Разделись, полезли, чертыхаясь, в холоднющую темную воду.

Когда бойцы вытащили тяжелое мокрое тело на твердый бережок, Петров осторожно плюнул в сторону и согласился:

– Да, он бы тут обрыгал все, как мой сменщик после первой получки…

– А что – отравился чем? – поинтересовался походя Семенов, прикидывая, как сподручнее будет стянуть одежку с трупа.

– «Ершом» угостился, а сам пацан еще, только после фабрично-заводского – фабзаяц, одно слово – вот и развезло… Гляди-ка – пистоль есть, – и небрезгливый Петров начал расстегивать глянцевито блестящую, набухшую водой кобуру. Семенов покосился на него, но ничего не сказал, аккуратно укладывая местами подмокшее шелковое полотно парашюта, дивясь на роскошную дорогую тонкую и легкую ткань и на отличные веревки строп. Вот в хозяйстве бы пригодилось и то и другое – и рубашки и платья отменные пошить, сносу б им не было, а уж крепкая веревка для крестьянина – первеющее дело, всегда пригодится. Семенов из дома никуда без веревки не выходил. Без веревки и ножика.

– Невезуха, – огорченно цыкнул ртом Петров и кинул пистолет в траву.

– Что такое? – спросил его Семенов.

– Гнутый. Ни взвести, ни обойму вынуть. Не пистоль, а стоп-машина. Ну да понятно. Хорошо землячка обо что-то приложило – стал как мешок с костями, вон и ноги переломаны…

Ноги у покойника и впрямь лежали так, словно в них добавилось еще несколько суставов. Но это-то еще ладно, вот то, что половина лица была снесена напрочь, и потому скалился мертвец жутковатой улыбочкой, действовало на нервы сильнее.

– Прямо как Габайдуллина распотрошило, – сказал Петров и стал расстегивать хитрые лямки от парашюта.

– Габайдуллина – взрывом, – заметил Семенов.

– Так и этот тоже под взрыв попал, наверное.

– Белье снимать не будем?

– Обойдется… правнучек… Ты б его послушал, обормота. Носки оставим?

– Оставим. А слушать… Не хочу я его слушать. Мне он полезного ничего не расскажет. А кто там наверху кого подсидел – мне это знать ни к чему. Здоровее буду.

– Ишь ты какой. Умный, – иронично-уважительно протянул токарь.

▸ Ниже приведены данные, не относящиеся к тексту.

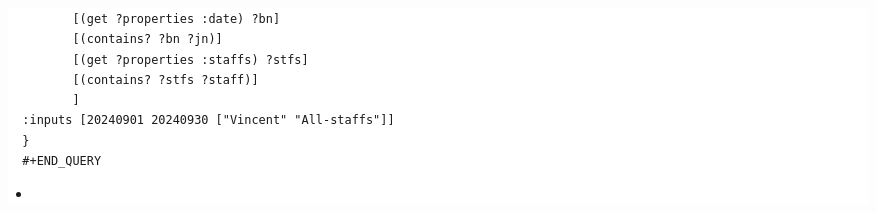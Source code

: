 	         [(get ?properties :date) ?bn]
	         [(contains? ?bn ?jn)]
	         [(get ?properties :staffs) ?stfs]
	         [(contains? ?stfs ?staff)]
	         ]
	  :inputs [20240901 20240930 ["Vincent" "All-staffs"]]
	  }
	  #+END_QUERY
-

– А люди везде одинаковы. У нас так три председателя колхоза поменялись – все друг на друга в район письма писали. А сядет новый на стул председательский – на него пишут, – немного путано пояснил Семенов, но Петров все понял, кивнул.

– Интересно, каково оно – носить шелковые портянки? – спросил, помолчав, Петров.

– Не знаю, – отозвался Семенов, вспомнив, что когда бабушка рассказывала сказки, то в сказках этих цари все носили именно шелковые портянки. Для Семенова с детства это было символом сказочного богатства; впрочем, для бабушки, видно, тоже.

Петров примерился и, достав полученный по наследству ножик, стал кромсать парашют.

– Ты что, сдурел? Это же военное имущество! – испугался Семенов.

– Не боись – правнучек-то хоть и чушь всякую нес, а вот про то, что сюда мы вернемся еще не скоро – то ли через год, а может, и через три – это точно помнит. На войне и год-то много. Ты-то зачем это полотнище из болота выволок? Тут наших интендантов нет. Небось намылился на сало обменять, а? – пояснил свои действия Петров.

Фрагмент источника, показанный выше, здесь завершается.